Luther then goes on to reference Psalm 119 and how the author “constantly boasts that he will talk, meditate, speak, sing, hear, read, by day and night and always, about nothing except God’s Word and commandments. For God will not give you His Spirit without the external Word; so take your cue from that. His command to write, preach, read, hear, sing, speak, etc., outwardly was not given in vain.” (Luther’s Works, American Edition, Vol. 34, pp. 285-286).

Do you ever feel like your mind gets stuck thinking the same negative thoughts over and over again? Over time, those thoughts literally shape our brains and keep that cycle going, whether those repeated thoughts are fearful, depressive, resentful, etc. But the Lord has given us an antidote! Just as He said to Joshua and the Israelites more than 3,000 years ago, His Word ought to not depart from out mouths! If we want to think faithfully (and we should want that!), then we need to listen and speak faithfully, beginning with God’s own powerful Word. 

Here are a few recommendations: first, prioritize hearing God’s spoken Word through the Sunday liturgy and sermon and also by joining in Bible studies where His Word is spoken and discussed among believers. In doing personal Bible study or devotions at home, rather than just quietly reading the Bible, speak it aloud to yourself and your loved ones. Alternatively, you can also use an audio Bible along with your personal Bible reading. (There are many free audio Bibles available now online or as applications. Bible Hub is one that I have personally used.)

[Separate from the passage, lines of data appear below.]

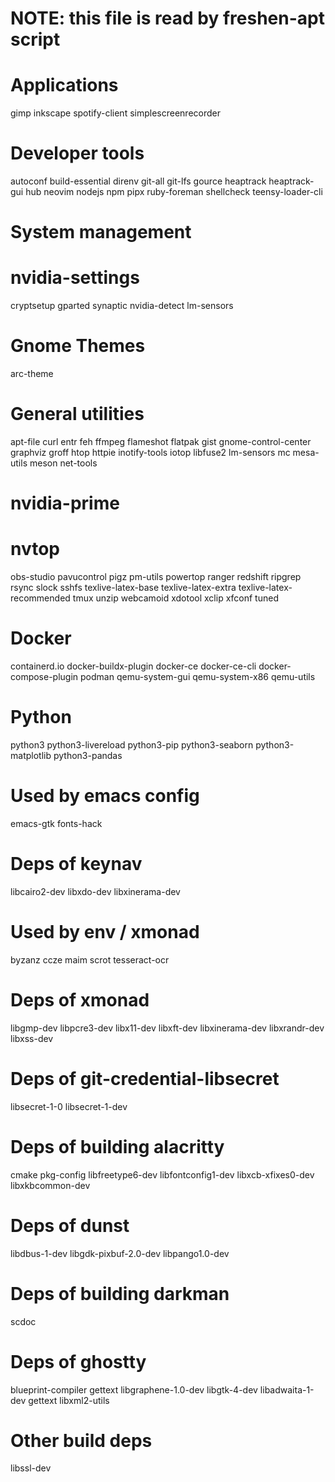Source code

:# NOTE: this file is read by freshen-apt script

# Applications

gimp
inkscape
spotify-client
simplescreenrecorder

# Developer tools

autoconf
build-essential
direnv
git-all
git-lfs
gource
heaptrack
heaptrack-gui
hub
neovim
nodejs
npm
pipx
ruby-foreman
shellcheck
teensy-loader-cli

# System management

# nvidia-settings
cryptsetup
gparted
synaptic
nvidia-detect
lm-sensors

# Gnome Themes

arc-theme

# General utilities

apt-file
curl
entr
feh
ffmpeg
flameshot
flatpak
gist
gnome-control-center
graphviz
groff
htop
httpie
inotify-tools
iotop
libfuse2
lm-sensors
mc
mesa-utils
meson
net-tools
# nvidia-prime
# nvtop
obs-studio
pavucontrol
pigz
pm-utils
powertop
ranger
redshift
ripgrep
rsync
slock
sshfs
texlive-latex-base
texlive-latex-extra
texlive-latex-recommended
tmux
unzip
webcamoid
xdotool
xclip
xfconf
tuned

# Docker

containerd.io
docker-buildx-plugin
docker-ce
docker-ce-cli
docker-compose-plugin
podman
qemu-system-gui
qemu-system-x86
qemu-utils

# Python

python3
python3-livereload
python3-pip
python3-seaborn
python3-matplotlib
python3-pandas

# Used by emacs config

emacs-gtk
fonts-hack

# Deps of keynav

libcairo2-dev
libxdo-dev
libxinerama-dev

# Used by env / xmonad

byzanz
ccze
maim
scrot
tesseract-ocr

# Deps of xmonad

libgmp-dev
libpcre3-dev
libx11-dev
libxft-dev
libxinerama-dev
libxrandr-dev
libxss-dev

# Deps of git-credential-libsecret

libsecret-1-0
libsecret-1-dev

# Deps of building alacritty

cmake
pkg-config
libfreetype6-dev
libfontconfig1-dev
libxcb-xfixes0-dev
libxkbcommon-dev

# Deps of dunst

libdbus-1-dev
libgdk-pixbuf-2.0-dev
libpango1.0-dev

# Deps of building darkman

scdoc

# Deps of ghostty

blueprint-compiler
gettext
libgraphene-1.0-dev
libgtk-4-dev
libadwaita-1-dev
gettext
libxml2-utils

# Other build deps

libssl-dev
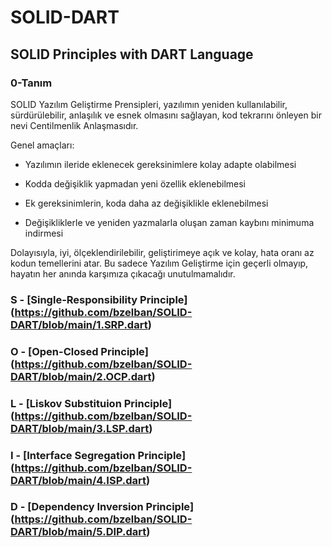 # SOLID-DART

## SOLID Principles with DART Language

### 0-Tanım

SOLID Yazılım Geliştirme Prensipleri, yazılımın yeniden kullanılabilir, sürdürülebilir, anlaşılık ve esnek olmasını sağlayan, kod tekrarını önleyen bir nevi Centilmenlik Anlaşmasıdır. 

Genel amaçları:

* Yazılımın ileride eklenecek gereksinimlere kolay adapte olabilmesi

* Kodda değişiklik yapmadan yeni özellik eklenebilmesi

* Ek gereksinimlerin, koda daha az değişiklikle eklenebilmesi

* Değişikliklerle ve yeniden yazmalarla oluşan zaman kaybını minimuma indirmesi


Dolayısıyla, iyi, ölçeklendirilebilir, geliştirimeye açık ve kolay, hata oranı az kodun temellerini atar. Bu sadece Yazılım Geliştirme için geçerli olmayıp, hayatın her anında karşımıza çıkacağı unutulmamalıdır.



### S - **[Single-Responsibility Principle] (https://github.com/bzelban/SOLID-DART/blob/main/1.SRP.dart)**

### O - **[Open-Closed Principle] (https://github.com/bzelban/SOLID-DART/blob/main/2.OCP.dart)**

### L - **[Liskov Substituion Principle] (https://github.com/bzelban/SOLID-DART/blob/main/3.LSP.dart)**

### I - **[Interface Segregation Principle] (https://github.com/bzelban/SOLID-DART/blob/main/4.ISP.dart)**

### D - **[Dependency Inversion Principle] (https://github.com/bzelban/SOLID-DART/blob/main/5.DIP.dart)**

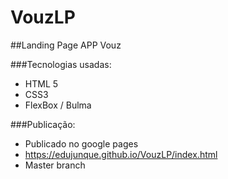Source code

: # VouzLP

##Landing Page APP Vouz

###Tecnologias usadas:
* HTML 5
* CSS3
* FlexBox / Bulma

###Publicação:
* Publicado no google pages
* https://edujunque.github.io/VouzLP/index.html
* Master branch
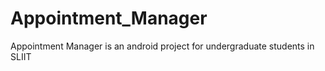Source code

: # Appointment_Manager
Appointment Manager is an android project for undergraduate students in SLIIT
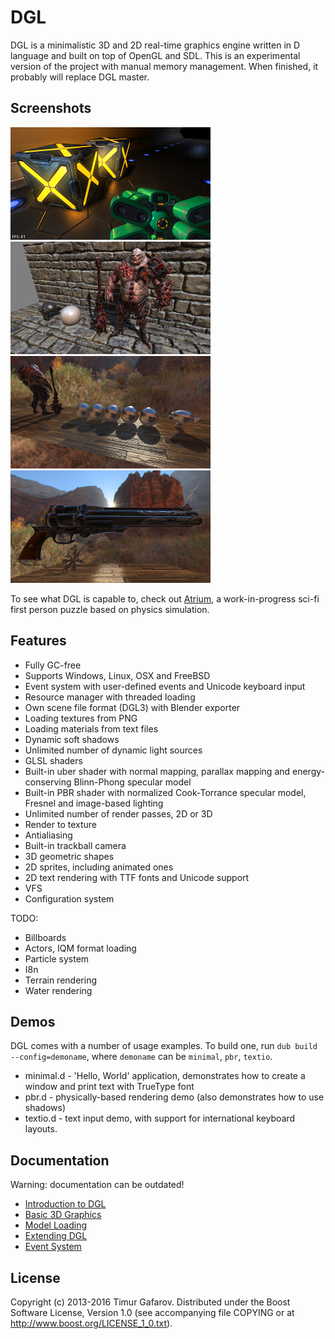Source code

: DGL
===
DGL is a minimalistic 3D and 2D real-time graphics engine written in D language and built on top of OpenGL and SDL. This is an experimental version of the project with manual memory management. When finished, it probably will replace DGL master.

Screenshots
-----------
[![Screenshot1](/screenshots/005_thumb.jpg)](/screenshots/005.jpg)
[![Screenshot2](/screenshots/007_thumb.jpg)](/screenshots/007.jpg)
[![Screenshot2](/screenshots/009_thumb.jpg)](/screenshots/009.jpg)
[![Screenshot2](/screenshots/010_thumb.jpg)](/screenshots/010.jpg)

To see what DGL is capable to, check out [Atrium](https://github.com/gecko0307/atrium), a work-in-progress sci-fi first person puzzle based on physics simulation.

Features
--------
* Fully GC-free
* Supports Windows, Linux, OSX and FreeBSD
* Event system with user-defined events and Unicode keyboard input
* Resource manager with threaded loading 
* Own scene file format (DGL3) with Blender exporter
* Loading textures from PNG
* Loading materials from text files
* Dynamic soft shadows
* Unlimited number of dynamic light sources
* GLSL shaders
* Built-in uber shader with normal mapping, parallax mapping and energy-conserving Blinn-Phong specular model
* Built-in PBR shader with normalized Cook-Torrance specular model, Fresnel and image-based lighting
* Unlimited number of render passes, 2D or 3D
* Render to texture
* Antialiasing
* Built-in trackball camera
* 3D geometric shapes
* 2D sprites, including animated ones
* 2D text rendering with TTF fonts and Unicode support
* VFS
* Configuration system

TODO:
* Billboards
* Actors, IQM format loading
* Particle system
* I8n
* Terrain rendering
* Water rendering

Demos
-----
DGL comes with a number of usage examples. To build one, run `dub build --config=demoname`, where `demoname` can be `minimal`, `pbr`, `textio`.
* minimal.d - 'Hello, World' application, demonstrates how to create a window and print text with TrueType font
* pbr.d - physically-based rendering demo (also demonstrates how to use shadows)
* textio.d - text input demo, with support for international keyboard layouts.

Documentation
-------------
Warning: documentation can be outdated!
* [Introduction to DGL](/tutorials/001-intro.md)
* [Basic 3D Graphics](/tutorials/002-3d-graphics.md)
* [Model Loading](/tutorials/003-model-loading.md)
* [Extending DGL](/tutorials/004-extending-dgl.md)
* [Event System](/tutorials/005-event-system.md)

License
-------
Copyright (c) 2013-2016 Timur Gafarov. Distributed under the Boost Software License, Version 1.0 (see accompanying file COPYING or at http://www.boost.org/LICENSE_1_0.txt).
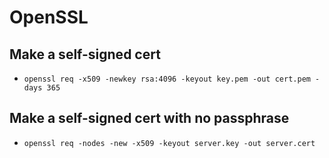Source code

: # OpenSSL

## Make a self-signed cert
 + `openssl req -x509 -newkey rsa:4096 -keyout key.pem -out cert.pem -days 365`

## Make a self-signed cert with no passphrase
  + `openssl req -nodes -new -x509 -keyout server.key -out server.cert`

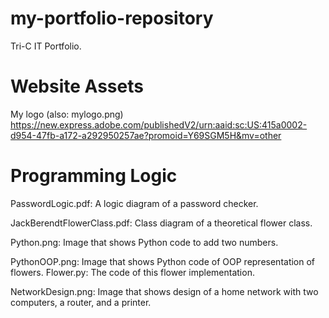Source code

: # my-portfolio-repository
Tri-C IT Portfolio.

# Website Assets
My logo (also: mylogo.png) https://new.express.adobe.com/publishedV2/urn:aaid:sc:US:415a0002-d954-47fb-a172-a292950257ae?promoid=Y69SGM5H&mv=other

# Programming Logic
PasswordLogic.pdf: A logic diagram of a password checker.

JackBerendtFlowerClass.pdf: Class diagram of a theoretical flower class.

Python.png: Image that shows Python code to add two numbers.

PythonOOP.png: Image that shows Python code of OOP representation of flowers.
Flower.py: The code of this flower implementation.

NetworkDesign.png: Image that shows design of a home network with two computers, a router, and a printer.
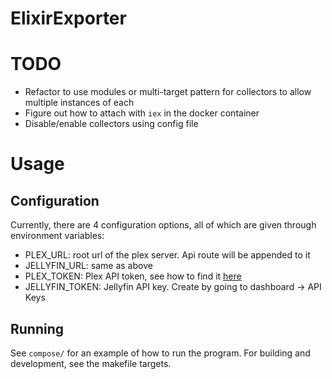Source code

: # ElixirExporter

# TODO
- Refactor to use modules or multi-target pattern for collectors to allow multiple instances of each
- Figure out how to attach with `iex` in the docker container
- Disable/enable collectors using config file

# Usage

## Configuration
Currently, there are 4 configuration options, all of which are given through environment variables:

- PLEX_URL: root url of the plex server. Api route will be appended to it
- JELLYFIN_URL: same as above
- PLEX_TOKEN: Plex API token, see how to find it [here](https://support.plex.tv/articles/204059436-finding-an-authentication-token-x-plex-token/)
- JELLYFIN_TOKEN: Jellyfin API key. Create by going to dashboard -> API Keys

## Running
See `compose/` for an example of how to run the program. For building and development, see the makefile targets.
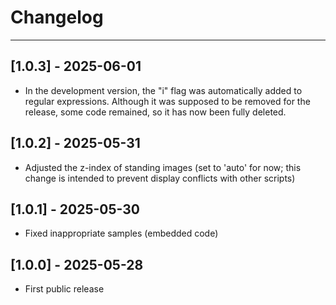 # Changelog

---

## [1.0.3] - 2025-06-01
- In the development version, the "i" flag was automatically added to regular expressions. Although it was supposed to be removed for the release, some code remained, so it has now been fully deleted.

## [1.0.2] - 2025-05-31
- Adjusted the z-index of standing images (set to 'auto' for now; this change is intended to prevent display conflicts with other scripts)

## [1.0.1] - 2025-05-30
- Fixed inappropriate samples (embedded code)

## [1.0.0] - 2025-05-28
- First public release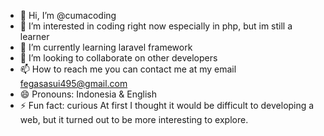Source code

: - 👋 Hi, I’m @cumacoding
- 👀 I’m interested in coding right now especially in php, but im still a learner
- 🌱 I’m currently learning laravel framework
- 💞️ I’m looking to collaborate on other developers 
- 📫 How to reach me you can contact me at my email fegasasui495@gmail.com 
- 😄 Pronouns: Indonesia & English
- ⚡ Fun fact: curious At first I thought it would be difficult to developing a web, but it turned out to be more interesting to explore.

<!---
cumacoding/cumacoding is a ✨ special ✨ repository because its `README.md` (this file) appears on your GitHub profile.
You can click the Preview link to take a look at your changes.
--->
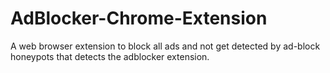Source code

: # AdBlocker-Chrome-Extension
A web browser extension to block all ads and not get detected by ad-block honeypots that detects the adblocker extension.
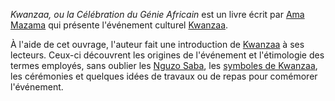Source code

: <!-- TITLE: Kwanzaa, ou la Célébration du Génie Africain -->
<!-- SUBTITLE: Présentation du livre « Kwanzaa, ou la Célébration du Génie Africain » -->

*Kwanzaa, ou la Célébration du Génie Africain* est un livre écrit par [Ama Mazama](/personnalite/femme/polymathe/caraibes/midi/karukera/ama-mazama) qui présente l'événement culturel [Kwanzaa](/culture/panafricaine/kwanzaa).

À l'aide de cet ouvrage, l'auteur fait une introduction de [Kwanzaa](/culture/panafricaine/kwanzaa) à ses lecteurs. Ceux-ci découvrent les origines de l'événement et l'étimologie des termes employés, sans oublier les [Nguzo Saba](), les [symboles de Kwanzaa](), les cérémonies et quelques idées de travaux ou de repas pour comémorer l'événement.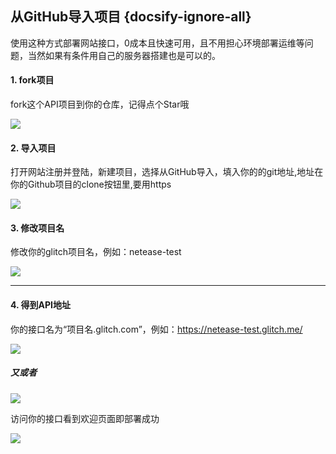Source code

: ## 从GitHub导入项目 {docsify-ignore-all}

使用这种方式部署网站接口，0成本且快速可用，且不用担心环境部署运维等问题，当然如果有条件用自己的服务器搭建也是可以的。

#### 1. fork项目

fork这个API项目到你的仓库，记得点个Star哦

![](https://s1.ax1x.com/2020/08/05/as0qZ8.png)

#### 2. 导入项目

打开网站注册并登陆，新建项目，选择从GitHub导入，填入你的的git地址,地址在你的Github项目的clone按钮里,要用https

![](https://s1.ax1x.com/2020/06/29/NWo8L6.png)

#### 3. 修改项目名

修改你的glitch项目名，例如：netease-test

![](https://s1.ax1x.com/2020/06/29/NWocTS.png)

------

#### 4. 得到API地址

你的接口名为“项目名.glitch.com”，例如：https://netease-test.glitch.me/

![](https://s1.ax1x.com/2020/07/02/Nb1c1e.png)

##### 又或者

![](https://s1.ax1x.com/2020/07/02/Nb1WnA.png)

访问你的接口看到欢迎页面即部署成功

![](https://s1.ax1x.com/2020/06/29/NWIt8s.png)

Memorization is also not just an exercise for children preparing for Christmas programs or youth participating in catechism classes. The Lord intends for His people of all ages to commit His Word to heart, but in order to “save” it on the inside we need to hear it and speak it on the outside. Here are five Bible verses as a starting place for memorization:

A Word for our fear: “Even though I walk through the valley of the shadow of death, I will fear no evil, for You are with me; Your rod and Your staff, they comfort me” (Psalm 23:4).

A Word for our anger: “Know this, my beloved brothers: let every person be quick to hear, slow to speak, slow to anger; for the anger of man does not produce the righteousness of God” (James 1:19-20).

A Word for our loneliness: “Fear not, for I am with you; be not dismayed, for I am your God; I will strengthen you, I will help you, I will uphold you with My righteous right hand” (Isaiah 41:10).

A Word for our faith: “I have been crucified with Christ. It is no longer I who live, but Christ who lives in me. And the life I now live in the flesh I live by faith in the Son of God, who loved me and gave Himself for me.” (Galatians 2:20)

A Word for our future: “For I am sure that neither death nor life, nor angels nor rulers, nor things present nor things to come, nor powers, nor height nor depth, nor anything else in all creation, will be able to separate us from the love of God in Christ Jesus our Lord” (Romans 8:38-39).

These are just a few examples. Speaking and memorizing whole Psalms or hymn verses is also a great way to get God’s Word into our hearts and minds and to practice meditation – in the biblical sense. May the Psalmist’s words about God’s Word be true of you and me: “Your testimonies are my meditation” (Psalm 119:99b).